The Pattern Building's origins reflect the uses of the Valentine Riverside site by several industries that were key to America's, and Richmond's industrial development. The building's stone and brick foundations are from a water-powered flour mill built by Lewis D. Crenshaw, later used a woolen mill. Crenshaw's operation also included a warehouse-grain elevator on the canal. After Crenshaw's mill burned in 1863, Tredegar Iron Works rebuilt the mill in its present form for making and storage of foundry patterns. Another fire, around 1890, destroyed the upper floor, which was rebuilt.
Crenshaw flour and woolen mill, c. 1854-63
Crenshaw's flour mill, converted to woolen production in 1860, was 5 stories with stepped end gables. Its stone foundations can still be seen.
Tredegar pattern shop and storage, c. 1867-1890's
Tredegar rebuilt a three story pattern shop over the stone foundations of Crenshaw's mill.

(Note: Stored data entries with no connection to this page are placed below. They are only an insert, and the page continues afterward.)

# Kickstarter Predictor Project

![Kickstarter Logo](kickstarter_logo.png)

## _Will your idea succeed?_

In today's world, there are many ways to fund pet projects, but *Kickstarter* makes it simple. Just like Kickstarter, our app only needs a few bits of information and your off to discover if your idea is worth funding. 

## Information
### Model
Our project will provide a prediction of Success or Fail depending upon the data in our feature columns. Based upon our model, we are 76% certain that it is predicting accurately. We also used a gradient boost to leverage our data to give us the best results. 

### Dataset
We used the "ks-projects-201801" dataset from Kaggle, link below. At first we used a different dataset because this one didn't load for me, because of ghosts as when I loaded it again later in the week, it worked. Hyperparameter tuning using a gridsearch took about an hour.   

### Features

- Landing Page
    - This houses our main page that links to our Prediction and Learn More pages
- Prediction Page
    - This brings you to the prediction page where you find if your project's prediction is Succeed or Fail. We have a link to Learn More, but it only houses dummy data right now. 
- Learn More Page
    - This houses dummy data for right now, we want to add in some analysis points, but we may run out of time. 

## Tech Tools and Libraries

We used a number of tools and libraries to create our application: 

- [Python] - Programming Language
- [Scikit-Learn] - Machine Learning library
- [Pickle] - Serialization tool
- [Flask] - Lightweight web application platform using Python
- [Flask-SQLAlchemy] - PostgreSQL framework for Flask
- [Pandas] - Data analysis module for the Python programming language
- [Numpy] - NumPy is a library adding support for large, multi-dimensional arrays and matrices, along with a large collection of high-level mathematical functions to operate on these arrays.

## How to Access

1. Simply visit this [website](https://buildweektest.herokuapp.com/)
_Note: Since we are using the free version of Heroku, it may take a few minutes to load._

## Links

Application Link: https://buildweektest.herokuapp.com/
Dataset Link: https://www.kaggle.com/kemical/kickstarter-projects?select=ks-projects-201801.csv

The new building's large foundation required an arch to support the northeast corner, bridging an earlier raceway.
Wooden patterns were used to make architectural columns for iron front buildings in Richmond, including this building in Shockoe Slip, constructed in 1878.
Tredegar Pattern Building, 1890's to present
The building continued to be used to store patterns until Tredegar's operations ended in 1957. The red brick of the upper floor and a change in the window form indicate the 1890 rebuilding.
Patterns used in an iron works are three dimensional wooden models that are pressed into specially bonded casting sand called green sand. The pattern is removed and molten iron is poured into the impression, casting a perfect replica of the pattern.